_Your goal_:
Filter the entries, keeping every line with the word "ArXiv".
(Provided records Opens)
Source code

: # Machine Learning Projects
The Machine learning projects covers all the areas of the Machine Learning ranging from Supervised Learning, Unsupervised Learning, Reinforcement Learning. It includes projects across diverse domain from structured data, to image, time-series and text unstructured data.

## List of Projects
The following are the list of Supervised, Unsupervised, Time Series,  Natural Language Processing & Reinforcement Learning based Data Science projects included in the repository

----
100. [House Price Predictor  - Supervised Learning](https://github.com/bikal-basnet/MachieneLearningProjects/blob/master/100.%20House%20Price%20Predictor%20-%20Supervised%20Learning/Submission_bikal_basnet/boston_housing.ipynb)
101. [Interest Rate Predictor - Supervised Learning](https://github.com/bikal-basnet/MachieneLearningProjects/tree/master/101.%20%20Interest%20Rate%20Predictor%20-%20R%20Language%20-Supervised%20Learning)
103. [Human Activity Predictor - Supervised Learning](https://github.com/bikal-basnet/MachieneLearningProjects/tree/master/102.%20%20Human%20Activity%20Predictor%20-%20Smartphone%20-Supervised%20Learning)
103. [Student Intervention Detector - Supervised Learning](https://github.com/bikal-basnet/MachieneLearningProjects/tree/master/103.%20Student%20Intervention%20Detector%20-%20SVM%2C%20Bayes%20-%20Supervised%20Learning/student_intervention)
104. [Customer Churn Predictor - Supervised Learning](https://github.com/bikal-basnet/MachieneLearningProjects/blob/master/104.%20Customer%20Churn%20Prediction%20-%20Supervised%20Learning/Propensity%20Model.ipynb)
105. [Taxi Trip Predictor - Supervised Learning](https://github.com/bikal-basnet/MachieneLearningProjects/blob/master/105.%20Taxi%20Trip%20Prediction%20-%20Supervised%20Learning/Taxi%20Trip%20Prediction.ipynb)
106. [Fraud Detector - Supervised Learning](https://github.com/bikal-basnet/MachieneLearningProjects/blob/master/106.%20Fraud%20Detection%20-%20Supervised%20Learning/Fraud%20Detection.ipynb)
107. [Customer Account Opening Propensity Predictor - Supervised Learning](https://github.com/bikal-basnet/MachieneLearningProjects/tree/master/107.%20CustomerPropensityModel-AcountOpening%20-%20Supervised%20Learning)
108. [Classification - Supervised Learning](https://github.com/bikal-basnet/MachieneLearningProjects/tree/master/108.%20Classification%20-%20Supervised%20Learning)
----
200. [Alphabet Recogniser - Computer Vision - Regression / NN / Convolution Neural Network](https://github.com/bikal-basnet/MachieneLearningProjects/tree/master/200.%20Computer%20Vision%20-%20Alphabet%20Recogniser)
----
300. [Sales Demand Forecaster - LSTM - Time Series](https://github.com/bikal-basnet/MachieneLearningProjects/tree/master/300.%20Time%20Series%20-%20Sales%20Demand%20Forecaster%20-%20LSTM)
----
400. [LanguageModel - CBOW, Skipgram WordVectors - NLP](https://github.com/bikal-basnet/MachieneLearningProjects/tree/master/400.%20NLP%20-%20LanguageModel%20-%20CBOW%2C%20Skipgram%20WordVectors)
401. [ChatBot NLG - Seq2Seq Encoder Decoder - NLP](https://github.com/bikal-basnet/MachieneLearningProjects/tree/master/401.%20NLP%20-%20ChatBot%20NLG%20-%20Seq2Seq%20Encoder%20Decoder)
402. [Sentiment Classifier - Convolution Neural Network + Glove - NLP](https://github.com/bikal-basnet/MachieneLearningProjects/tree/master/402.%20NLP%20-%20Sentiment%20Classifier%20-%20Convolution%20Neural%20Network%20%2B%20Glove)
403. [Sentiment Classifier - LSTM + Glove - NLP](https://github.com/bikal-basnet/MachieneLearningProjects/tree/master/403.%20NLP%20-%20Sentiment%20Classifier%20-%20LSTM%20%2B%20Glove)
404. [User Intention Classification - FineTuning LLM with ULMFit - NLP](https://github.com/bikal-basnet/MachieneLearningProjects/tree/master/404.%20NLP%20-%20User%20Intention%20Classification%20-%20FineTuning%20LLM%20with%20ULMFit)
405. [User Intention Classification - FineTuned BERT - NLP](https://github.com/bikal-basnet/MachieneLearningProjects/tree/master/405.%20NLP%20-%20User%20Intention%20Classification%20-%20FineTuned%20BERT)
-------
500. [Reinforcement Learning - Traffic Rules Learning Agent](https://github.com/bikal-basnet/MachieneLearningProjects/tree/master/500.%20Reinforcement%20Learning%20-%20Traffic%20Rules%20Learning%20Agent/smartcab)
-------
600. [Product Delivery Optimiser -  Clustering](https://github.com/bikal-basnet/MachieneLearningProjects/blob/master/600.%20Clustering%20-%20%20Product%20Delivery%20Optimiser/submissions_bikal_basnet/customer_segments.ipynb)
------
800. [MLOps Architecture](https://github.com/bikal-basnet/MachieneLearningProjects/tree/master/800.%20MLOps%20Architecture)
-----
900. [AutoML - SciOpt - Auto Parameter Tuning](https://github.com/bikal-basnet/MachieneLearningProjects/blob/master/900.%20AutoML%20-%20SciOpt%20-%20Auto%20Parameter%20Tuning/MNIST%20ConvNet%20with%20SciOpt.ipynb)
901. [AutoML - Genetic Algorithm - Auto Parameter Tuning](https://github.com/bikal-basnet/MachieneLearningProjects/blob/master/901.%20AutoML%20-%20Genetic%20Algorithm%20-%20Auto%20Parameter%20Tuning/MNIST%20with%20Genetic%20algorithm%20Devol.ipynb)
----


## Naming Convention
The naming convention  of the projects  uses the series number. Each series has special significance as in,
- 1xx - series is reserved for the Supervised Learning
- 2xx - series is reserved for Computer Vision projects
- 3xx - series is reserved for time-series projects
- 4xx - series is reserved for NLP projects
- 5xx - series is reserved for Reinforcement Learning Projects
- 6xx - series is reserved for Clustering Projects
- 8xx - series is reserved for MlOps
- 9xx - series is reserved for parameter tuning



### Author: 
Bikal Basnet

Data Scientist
(Provided records Closes)
(Provided records Opens)
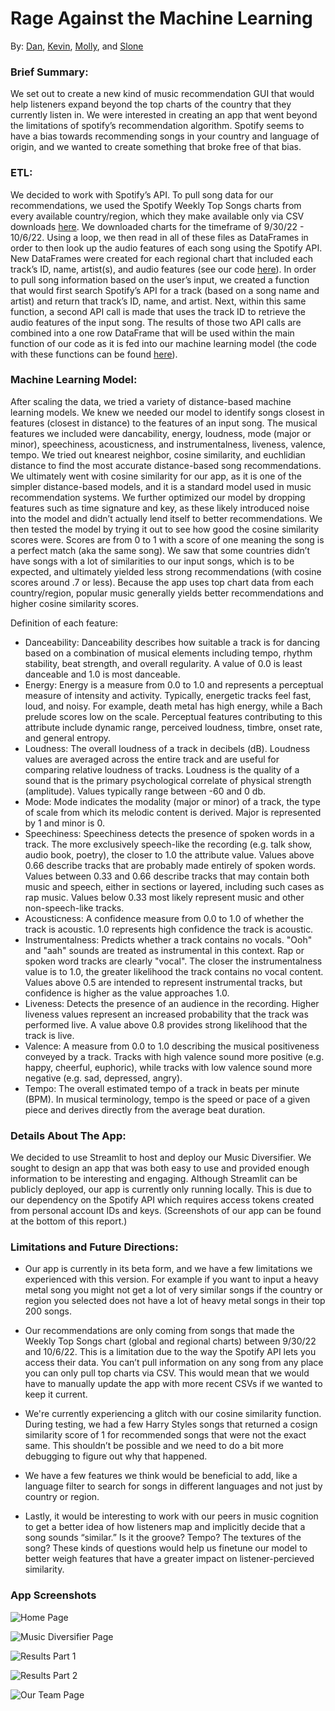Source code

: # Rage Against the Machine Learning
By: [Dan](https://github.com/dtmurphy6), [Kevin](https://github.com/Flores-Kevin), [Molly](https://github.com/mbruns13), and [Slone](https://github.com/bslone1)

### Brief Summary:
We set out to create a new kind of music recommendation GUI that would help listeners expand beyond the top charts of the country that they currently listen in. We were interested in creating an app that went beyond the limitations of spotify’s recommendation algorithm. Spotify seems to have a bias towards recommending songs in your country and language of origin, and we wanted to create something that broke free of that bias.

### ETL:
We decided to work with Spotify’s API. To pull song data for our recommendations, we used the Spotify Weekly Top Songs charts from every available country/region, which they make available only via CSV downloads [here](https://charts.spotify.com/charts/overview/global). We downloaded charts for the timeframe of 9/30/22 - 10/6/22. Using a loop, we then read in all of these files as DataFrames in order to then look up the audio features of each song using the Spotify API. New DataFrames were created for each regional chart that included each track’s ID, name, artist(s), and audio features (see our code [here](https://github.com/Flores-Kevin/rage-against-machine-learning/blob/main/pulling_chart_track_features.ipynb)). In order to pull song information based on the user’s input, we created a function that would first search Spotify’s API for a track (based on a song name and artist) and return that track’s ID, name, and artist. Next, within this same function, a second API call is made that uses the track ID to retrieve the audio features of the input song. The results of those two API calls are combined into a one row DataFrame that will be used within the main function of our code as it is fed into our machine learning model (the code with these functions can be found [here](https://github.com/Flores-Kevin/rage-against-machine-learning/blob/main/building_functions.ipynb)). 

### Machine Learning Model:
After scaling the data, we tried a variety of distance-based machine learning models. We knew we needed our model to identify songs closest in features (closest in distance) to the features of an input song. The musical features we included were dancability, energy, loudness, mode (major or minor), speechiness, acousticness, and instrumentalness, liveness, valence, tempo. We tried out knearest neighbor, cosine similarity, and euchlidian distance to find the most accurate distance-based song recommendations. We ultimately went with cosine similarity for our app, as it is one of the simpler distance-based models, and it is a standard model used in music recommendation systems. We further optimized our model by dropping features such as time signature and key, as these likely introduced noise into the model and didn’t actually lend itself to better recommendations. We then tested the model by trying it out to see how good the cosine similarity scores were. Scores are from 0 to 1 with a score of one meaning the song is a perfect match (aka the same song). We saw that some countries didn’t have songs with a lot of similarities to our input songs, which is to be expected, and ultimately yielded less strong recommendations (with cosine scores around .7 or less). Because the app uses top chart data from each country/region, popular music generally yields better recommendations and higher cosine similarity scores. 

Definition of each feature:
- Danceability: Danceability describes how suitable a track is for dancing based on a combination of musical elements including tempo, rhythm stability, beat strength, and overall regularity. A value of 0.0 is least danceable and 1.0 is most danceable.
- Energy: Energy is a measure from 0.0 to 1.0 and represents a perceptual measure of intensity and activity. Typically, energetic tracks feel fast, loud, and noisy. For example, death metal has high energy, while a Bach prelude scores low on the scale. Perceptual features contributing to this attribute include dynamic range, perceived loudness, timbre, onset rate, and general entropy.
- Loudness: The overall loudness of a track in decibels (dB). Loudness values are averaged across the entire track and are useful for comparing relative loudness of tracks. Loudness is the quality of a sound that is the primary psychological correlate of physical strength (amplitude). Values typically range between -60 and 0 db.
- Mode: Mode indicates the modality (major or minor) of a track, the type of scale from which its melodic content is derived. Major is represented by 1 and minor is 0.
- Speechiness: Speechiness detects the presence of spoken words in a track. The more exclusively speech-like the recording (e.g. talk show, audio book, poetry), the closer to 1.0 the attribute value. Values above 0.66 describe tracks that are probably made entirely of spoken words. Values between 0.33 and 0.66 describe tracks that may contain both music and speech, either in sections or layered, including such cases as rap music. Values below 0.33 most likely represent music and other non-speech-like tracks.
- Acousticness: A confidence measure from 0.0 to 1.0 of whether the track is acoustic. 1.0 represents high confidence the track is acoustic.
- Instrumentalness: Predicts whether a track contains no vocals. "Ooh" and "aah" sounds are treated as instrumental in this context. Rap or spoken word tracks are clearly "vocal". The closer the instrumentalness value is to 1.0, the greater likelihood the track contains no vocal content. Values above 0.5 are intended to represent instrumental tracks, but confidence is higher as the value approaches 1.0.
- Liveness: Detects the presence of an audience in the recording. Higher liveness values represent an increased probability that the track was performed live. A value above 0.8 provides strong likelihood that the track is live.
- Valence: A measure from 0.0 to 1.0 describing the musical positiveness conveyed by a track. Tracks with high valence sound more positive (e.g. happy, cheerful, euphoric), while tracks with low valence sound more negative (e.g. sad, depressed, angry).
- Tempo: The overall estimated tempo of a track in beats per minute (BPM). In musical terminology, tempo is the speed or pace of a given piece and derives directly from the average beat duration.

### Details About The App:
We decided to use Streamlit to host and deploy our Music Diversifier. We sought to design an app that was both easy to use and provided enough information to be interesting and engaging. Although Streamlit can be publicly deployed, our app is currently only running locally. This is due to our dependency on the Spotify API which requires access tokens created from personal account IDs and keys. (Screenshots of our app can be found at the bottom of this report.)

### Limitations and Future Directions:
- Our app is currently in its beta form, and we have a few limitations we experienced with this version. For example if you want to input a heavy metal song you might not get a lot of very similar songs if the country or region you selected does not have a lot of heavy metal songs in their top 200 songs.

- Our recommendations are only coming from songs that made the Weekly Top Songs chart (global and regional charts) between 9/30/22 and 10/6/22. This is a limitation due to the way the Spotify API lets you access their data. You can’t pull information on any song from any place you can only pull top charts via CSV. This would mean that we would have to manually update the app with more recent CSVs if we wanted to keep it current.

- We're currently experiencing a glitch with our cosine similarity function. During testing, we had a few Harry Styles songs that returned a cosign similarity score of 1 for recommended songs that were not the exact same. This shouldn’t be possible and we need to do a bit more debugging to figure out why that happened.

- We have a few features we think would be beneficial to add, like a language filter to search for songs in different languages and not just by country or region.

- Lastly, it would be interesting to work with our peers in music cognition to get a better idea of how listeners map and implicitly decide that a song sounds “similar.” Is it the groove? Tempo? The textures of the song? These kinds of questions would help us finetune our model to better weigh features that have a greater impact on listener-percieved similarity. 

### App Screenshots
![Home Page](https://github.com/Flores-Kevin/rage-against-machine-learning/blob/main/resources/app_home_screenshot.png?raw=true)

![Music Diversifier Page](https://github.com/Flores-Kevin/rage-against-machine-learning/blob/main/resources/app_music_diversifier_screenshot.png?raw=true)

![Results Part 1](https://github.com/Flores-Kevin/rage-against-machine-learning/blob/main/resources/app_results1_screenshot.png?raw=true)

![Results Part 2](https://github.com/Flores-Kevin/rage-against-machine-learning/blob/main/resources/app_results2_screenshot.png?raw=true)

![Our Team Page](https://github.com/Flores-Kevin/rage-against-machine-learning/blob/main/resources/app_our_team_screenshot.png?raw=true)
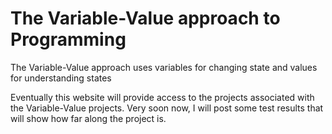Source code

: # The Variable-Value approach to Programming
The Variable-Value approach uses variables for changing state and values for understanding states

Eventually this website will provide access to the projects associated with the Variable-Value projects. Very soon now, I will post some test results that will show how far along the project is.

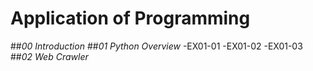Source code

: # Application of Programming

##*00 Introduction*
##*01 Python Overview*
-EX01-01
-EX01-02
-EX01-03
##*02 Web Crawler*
(Provided records Closes)
(Provided records Opens)
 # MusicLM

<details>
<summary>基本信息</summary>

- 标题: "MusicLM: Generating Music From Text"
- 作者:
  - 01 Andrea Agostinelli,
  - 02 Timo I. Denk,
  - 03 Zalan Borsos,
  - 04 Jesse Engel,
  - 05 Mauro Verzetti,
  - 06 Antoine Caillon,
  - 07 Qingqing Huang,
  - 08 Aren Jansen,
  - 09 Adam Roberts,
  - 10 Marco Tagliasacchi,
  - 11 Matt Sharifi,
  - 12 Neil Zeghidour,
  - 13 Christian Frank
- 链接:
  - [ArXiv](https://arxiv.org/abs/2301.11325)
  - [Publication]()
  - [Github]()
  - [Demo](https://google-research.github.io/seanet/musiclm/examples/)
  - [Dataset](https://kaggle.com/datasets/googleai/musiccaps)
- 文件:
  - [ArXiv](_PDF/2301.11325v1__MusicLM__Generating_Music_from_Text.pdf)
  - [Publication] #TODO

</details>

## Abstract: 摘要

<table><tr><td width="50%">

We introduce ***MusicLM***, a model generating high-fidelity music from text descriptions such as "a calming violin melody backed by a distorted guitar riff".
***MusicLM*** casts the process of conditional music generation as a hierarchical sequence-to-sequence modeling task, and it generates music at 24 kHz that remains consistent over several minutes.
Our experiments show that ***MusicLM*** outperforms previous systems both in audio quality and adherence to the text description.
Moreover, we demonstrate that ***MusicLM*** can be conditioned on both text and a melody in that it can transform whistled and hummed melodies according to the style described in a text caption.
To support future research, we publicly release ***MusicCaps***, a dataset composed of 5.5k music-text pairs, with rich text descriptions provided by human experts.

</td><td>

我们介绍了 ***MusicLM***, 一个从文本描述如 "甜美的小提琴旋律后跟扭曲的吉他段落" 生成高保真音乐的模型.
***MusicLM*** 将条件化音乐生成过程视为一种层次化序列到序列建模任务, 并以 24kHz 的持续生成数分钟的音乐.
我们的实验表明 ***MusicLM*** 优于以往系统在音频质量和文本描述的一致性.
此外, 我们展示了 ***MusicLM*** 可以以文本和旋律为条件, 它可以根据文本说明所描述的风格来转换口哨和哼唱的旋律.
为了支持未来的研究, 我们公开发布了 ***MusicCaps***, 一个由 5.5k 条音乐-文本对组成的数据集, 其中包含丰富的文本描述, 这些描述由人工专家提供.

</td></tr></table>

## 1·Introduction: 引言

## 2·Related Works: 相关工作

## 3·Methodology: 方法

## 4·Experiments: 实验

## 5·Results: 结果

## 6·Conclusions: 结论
(Provided records Closes)
_Completed exercise_:
  - [ArXiv](https://arxiv.org/abs/2301.11325)
  - [ArXiv](_PDF/2301.11325v1__MusicLM__Generating_Music_from_Text.pdf)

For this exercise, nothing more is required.